What are Citizens' assemblies?
Citizens' assemblies are gatherings of 30 to 200 citizens, randomly selected by lot, who discuss a given topic together and in small groups on several dates and hand over their recommendations for action to the politicians as citizens' reports. They receive background information from experts covering the entire scientific and political spectrum. A neutral moderation team supports the participants and enables everyone to discuss at eye level: the so-called deliberation.
Citizens' assemblies statistically represent the diversity of the population ("Germany in one room") on the basis of predefined criteria. Random selection also makes it possible to reach people who do not participate in elections or do not get involved regularly, for example because they are not interested in politics or do not have the time for intensive engagement. This involves people that are otherwise not present in the debates. Another advantage: people who would ordinarily never have spoken to each other exchange ideas and look for approaches that take their different interests into account.
Citizens' assemblies were created about 50 years ago as an instrument of " dialogue-based citizen participation". They were intended to make legally required citizen participation in the municipal sphere more effective. In recent years, they have also been tested at national level in various countries, for example in Ireland. This has shown the added value they offer:
- They paint a picture of public opinion, which is far more accurate than opinion polls, and show the "sticking points" in a debate.
- They incorporate people's everyday experiences and produce practical recommendations.
- They reveal lines of compromise and proposals that can achieve a majority.
- They bring together different positions instead of polarising them and can thus help to pacify social conflicts.
Citizens' assemblies serve to advise political decision-makers and provide information that cannot yet be adequately obtained by other means. However, they do not make decisions. These remain with the elected representatives, who are responsible and accountable for them. In this way, citizens' assemblies complement and strengthen representative parliamentary democracy.
Citizens' assemblies call for suitable topics and concrete questions. Good subjects for consultation are especially ethical conflicts and value decisions beyond party-political positioning, political dilemmas and directional decisions ("Should we do this or that?") as well as contentious prioritisation and distribution issues ("What is more important?" and "Who pays for this?"). The more focused the issue, the more precise the recommendations can be.
Citizens' assemblies must be open-ended. They do not have the task of merely confirming a political decision that has already been made. Citizens decide how precisely they will discuss an issue and which aspects are most important to them.
Citizens' assemblies trust that their recommendations will be seriously and publicly debated by politicians. It is not important that everything is implemented, but that the politicians explain why they take up certain recommendations and initially put others on hold or reject them altogether.
Citizens' assemblies should be accompanied by a public discussion of the issue.
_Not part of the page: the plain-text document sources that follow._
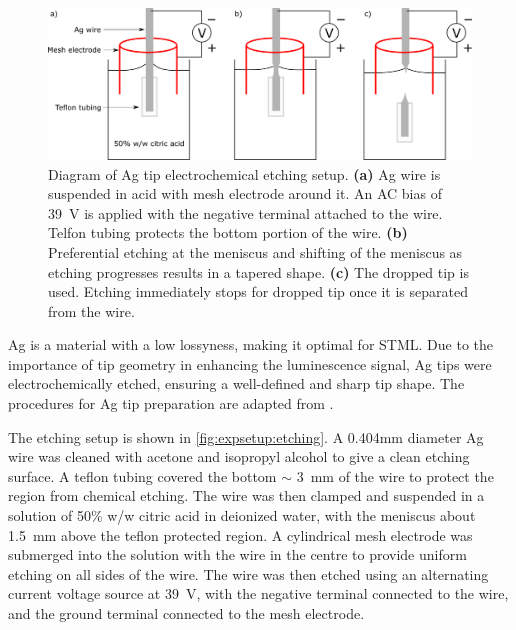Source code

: \begin{figure} [h]
    \centering
    
    \includegraphics[width=\textwidth]{pictures/etch_diagram.png}
    
    \caption{Diagram of Ag tip electrochemical etching setup. \textbf{(a)} Ag wire is suspended in acid with mesh electrode around it. An AC bias of \SI{39}{V} is applied with the negative terminal attached to the wire. Telfon tubing protects the bottom portion of the wire. \textbf{(b)} Preferential etching at the meniscus and shifting of the meniscus as etching progresses results in a tapered shape. \textbf{(c)} The dropped tip is used. Etching immediately stops for dropped tip once it is separated from the wire. }
    \label{fig:expsetup:etching}
\end{figure}

Ag is a material with a low lossyness, making it optimal for \ac{STML}. Due to the importance of tip geometry in enhancing the luminescence signal, Ag tips were electrochemically etched, ensuring a well-defined and sharp tip shape. The procedures for Ag tip preparation are adapted from \citep{roussy2016coupling, zhang2011fabrication}. 

The etching setup is shown in \autoref{fig:expsetup:etching}. A 0.404mm diameter Ag wire was cleaned with acetone and isopropyl alcohol to give a clean etching surface. A teflon tubing covered the bottom $\sim$ \SI{3}{mm} of the wire to protect the region from chemical etching. The wire was then clamped and suspended in a solution of 50\% w/w citric acid in deionized water, with the meniscus about \SI{1.5}{mm} above the teflon protected region. A cylindrical mesh electrode was submerged into the solution with the wire in the centre to provide uniform etching on all sides of the wire. The wire was then etched using an alternating current voltage source at \SI{39}{V}, with the negative terminal connected to the wire, and the ground terminal connected to the mesh electrode.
What makes a parliamentary Citizens' assembly?
Citizens' assemblies in parliament have some special features compared to those set up by the government or initiated by civil society:
- Members of Parliament (MP’s)s mandate the Citizens' assembly and have a specific vested interest in the issue and the outcome of the Citizens' assembly.
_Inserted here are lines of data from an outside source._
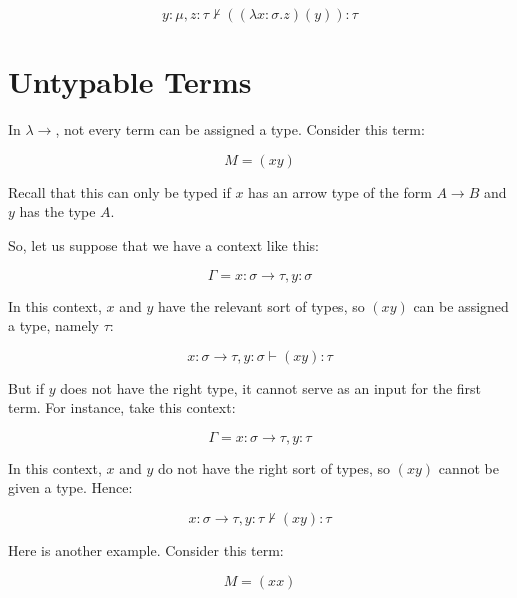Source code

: \documentclass{book}
\numberwithin{equation}{chapter}
\begin{document}
\begin{equation}
y : \mu, z : \tau \not \vdash ((\lambda x : \sigma.z) (y)) : \tau
\end{equation}


\section{Untypable Terms}

In $\lambda\rightarrow$, not every term can be assigned a type. Consider this term:

\begin{equation}
M = (x y)
\end{equation}

\noindent
Recall that this can only be typed if $x$ has an arrow type of the form $A \rightarrow B$ and $y$ has the type $A$. 

So, let us suppose that we have a context like this:

\begin{equation}
\Gamma = x : \sigma \rightarrow \tau, y : \sigma
\end{equation}

\noindent
In this context, $x$ and $y$ have the relevant sort of types, so $(x y)$ can be assigned a type, namely $\tau$:

\begin{equation}
x : \sigma \rightarrow \tau, y : \sigma \vdash (x y) : \tau
\end{equation}

\noindent
But if $y$ does not have the right type, it cannot serve as an input for the first term. For instance, take this context:

\begin{equation}
\Gamma = x : \sigma \rightarrow \tau, y : \tau
\end{equation}

\noindent
In this context, $x$ and $y$ do not have the right sort of types, so $(x y)$ cannot be given a type. Hence:

\begin{equation}
x : \sigma \rightarrow \tau, y : \tau \not \vdash (x y) : \tau
\end{equation}

\noindent
Here is another example. Consider this term:

\begin{equation}
M = (x x)
\end{equation}
\end{document}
- The topic must be of national importance and at the same time have a concrete connection to the everyday life of citizens so that they can contribute their experiences.
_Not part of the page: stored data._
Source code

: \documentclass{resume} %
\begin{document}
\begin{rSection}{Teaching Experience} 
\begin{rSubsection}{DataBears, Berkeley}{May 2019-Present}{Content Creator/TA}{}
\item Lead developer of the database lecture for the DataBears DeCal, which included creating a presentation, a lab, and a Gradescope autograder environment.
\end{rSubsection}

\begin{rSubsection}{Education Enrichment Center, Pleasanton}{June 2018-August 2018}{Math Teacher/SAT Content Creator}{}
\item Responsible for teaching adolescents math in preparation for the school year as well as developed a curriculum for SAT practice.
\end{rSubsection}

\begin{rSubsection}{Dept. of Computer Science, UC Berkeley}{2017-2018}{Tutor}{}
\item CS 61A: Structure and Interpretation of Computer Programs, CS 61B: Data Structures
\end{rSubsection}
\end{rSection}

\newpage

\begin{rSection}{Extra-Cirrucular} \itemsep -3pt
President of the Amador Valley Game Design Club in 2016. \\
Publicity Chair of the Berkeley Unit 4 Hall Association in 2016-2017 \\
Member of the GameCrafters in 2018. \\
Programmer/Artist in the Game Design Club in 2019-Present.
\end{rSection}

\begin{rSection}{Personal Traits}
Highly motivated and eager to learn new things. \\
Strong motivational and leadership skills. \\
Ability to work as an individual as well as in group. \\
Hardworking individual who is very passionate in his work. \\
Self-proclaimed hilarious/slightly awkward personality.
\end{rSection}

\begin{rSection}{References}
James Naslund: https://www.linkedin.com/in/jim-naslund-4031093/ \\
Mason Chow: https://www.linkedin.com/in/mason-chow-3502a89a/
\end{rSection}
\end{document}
- The topic must be within the competence of the parliament. If the EU, the federal states or the municipalities are responsible, the German Bundestag cannot implement the recommendations.
- The topic is usually at an early stage of the political process so that truly open-ended deliberations can take place and the recommendations can become the starting point for parliamentary initiatives.
- The MP’s already give feedback during the consultation process in order to insure that recommendations in the citizens' report are suitable for implementation.
Overall, the benefits for the parliamentary process are key when MP’s are the initiators of the Citizens' assembly.
Citizens' assemblies of parliament offer the chance of an additional feedback of the parliamentary process with the population. They enable inlcuding voices from everyday life beyond technocratic expertise and interest groups. They thus help to increase the acceptance of political decisions and of the parliamentary system as a whole.